It is well.

 Dear Lord,

The depth of this song just hits different when you know how its lyrics came to be written. I can't help but wonder what level of faith Horatio Spafford had to sing, to sing a new song after losing so much. I can't help but wonder where he got the strength to write, to write a new song after losing so much. How do you not get to say goodbye or bury your children but choose to sing it is well? How do you not get closure but choose to sing it is well? How do you not regret allowing them to go on vacation as the head of the family? Maybe if I'd said no. Maybe if we'd stayed a little longer. Maybe if I'd traveled with them. But choose to sing it is well? How do you look at the Atlantic again, marvel at creation and sing it is well? When it is those waves that brought about your greatest loss. See he had love. It was taken away. He had family. It was taken away. He had support. It was taken away. Not some of it. Not slowly. No. All of it. All at once. Unexpectedly. And he chose to sing it well? Even if it hurt. He raised his hands and sang it is well. Even if he had no idea how to start over with his wife he chose to sing whatever my lot, thou has taught me to say, it is well with my soul! 

We don't always control what happens to us. But we control how we interpret what happens to us and also how we respond to it. ~the.lamare


When I begin to feel too hungry. Too naked. Too sick. Too tired. May I remember my fourteen year old little sister who died whilst giving birth. May I remember my brother who was killed on his way home for his watch, fake shoes and empty wallet. May I remember my neighbour who had invested her all into her business for everything to be looted when she did not even have insurance. May I remember my little brother who has to walk ten kilometres to school on bare feet in the cold.
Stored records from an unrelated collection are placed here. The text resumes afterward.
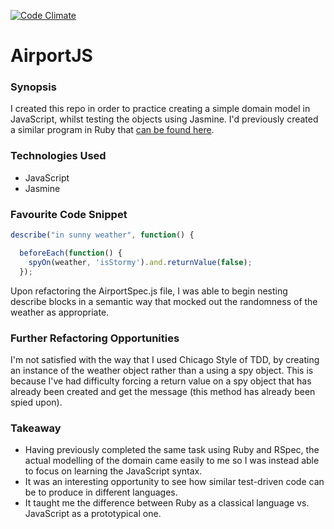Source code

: [![Code Climate](https://codeclimate.com/github/tomcoakes/AirportJS/badges/gpa.svg)](https://codeclimate.com/github/tomcoakes/AirportJS)
# AirportJS

### Synopsis

I created this repo in order to practice creating a simple domain model in JavaScript, whilst testing the objects using Jasmine. I'd previously created a similar program in Ruby that [can be found here](https://github.com/tomcoakes/airport-challenge).

### Technologies Used

- JavaScript
- Jasmine

### Favourite Code Snippet

```javascript
describe("in sunny weather", function() {

  beforeEach(function() {
    spyOn(weather, 'isStormy').and.returnValue(false);
  });
```

Upon refactoring the AirportSpec.js file, I was able to begin nesting describe blocks in a semantic way that mocked out the randomness of the weather as appropriate.

### Further Refactoring Opportunities

I'm not satisfied with the way that I used Chicago Style of TDD, by creating an instance of the weather object rather than a using a spy object. This is because I've had difficulty forcing a return value on a spy object that has already been created and get the message (this method has already been spied upon).

### Takeaway

- Having previously completed the same task using Ruby and RSpec, the actual modelling of the domain came easily to me so I was instead able to focus on learning the JavaScript syntax.
- It was an interesting opportunity to see how similar test-driven code can be to produce in different languages.
- It taught me the difference between Ruby as a classical language vs. JavaScript as a prototypical one.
May I remember my friend who lost both parents to the pandemic. May I remember my friend who is bed ridden and cannot afford a kidney transplant. May I remember my cousin who has become house help at fifteen because of lack of funds to further her education. May I remember my pregnant sister who slipped in the kitchen and watched herself bleed, watched the life that had been growing inside of her drip down her legs. May I remember my brothers who were deported and humiliated infront of the whole country. May I remember this Horatio Spafford who on his way to meet his wife chose to write ‘No pain shall be mine, for in death as in life Thou wilt whisper Thy peace to my soul'. Like Job he knew deep down in his heart that despite it all, his Redeemer lives. May I remember Tafadzwa. Anesu. Tatenda. Smanga. Rose. Andrew. Simiso. Clara. Thando. Sgcebhe. Nozi. Mimie. MaKhumalo. Tshuma. Mbali. They all have stories that make me feel like I have it easy. 

May I remember that my faith will be tried by fire. May I remember that the weapon may be formed but it will not prosper. May I remember to count my blessings. May I remember to be content. May I remember to kneel down, raise my hands and sing. From the bottom of my heart. When things are spiralling out of control. When I feel like giving up. When I begin to doubt myself. When I begin to doubt you. When all I've lived for is lost. When I'm in pain. When facing rejection. May I sing that whatever my lot, thou has taught me to say, it is well with my soul. May I know that when another life is lost. Another dream is turned to smoke. Another tear rolls down my face. I'm being given another reason to sing. It is well with my soul. May I remember that all things are working for my good and that it is well with my soul in Jesus's name I pray,

Amen.

Job 19:25-27 [25]For I know that my redeemer liveth, and that he shall stand at the latter day upon the earth: [26]And though after my skin worms destroy this body, yet in my flesh shall I see God: [27]Whom I shall see for myself, and mine eyes shall behold, and not another; though my reins be consumed within me.

Philippians 4:11-12 [11]Not that I speak in respect of want: for I have learned, in whatsoever state I am, therewith to be content. [12]I know both how to be abased, and I know how to abound: every where and in all things I am instructed both to be full and to be hungry, both to abound and to suffer need.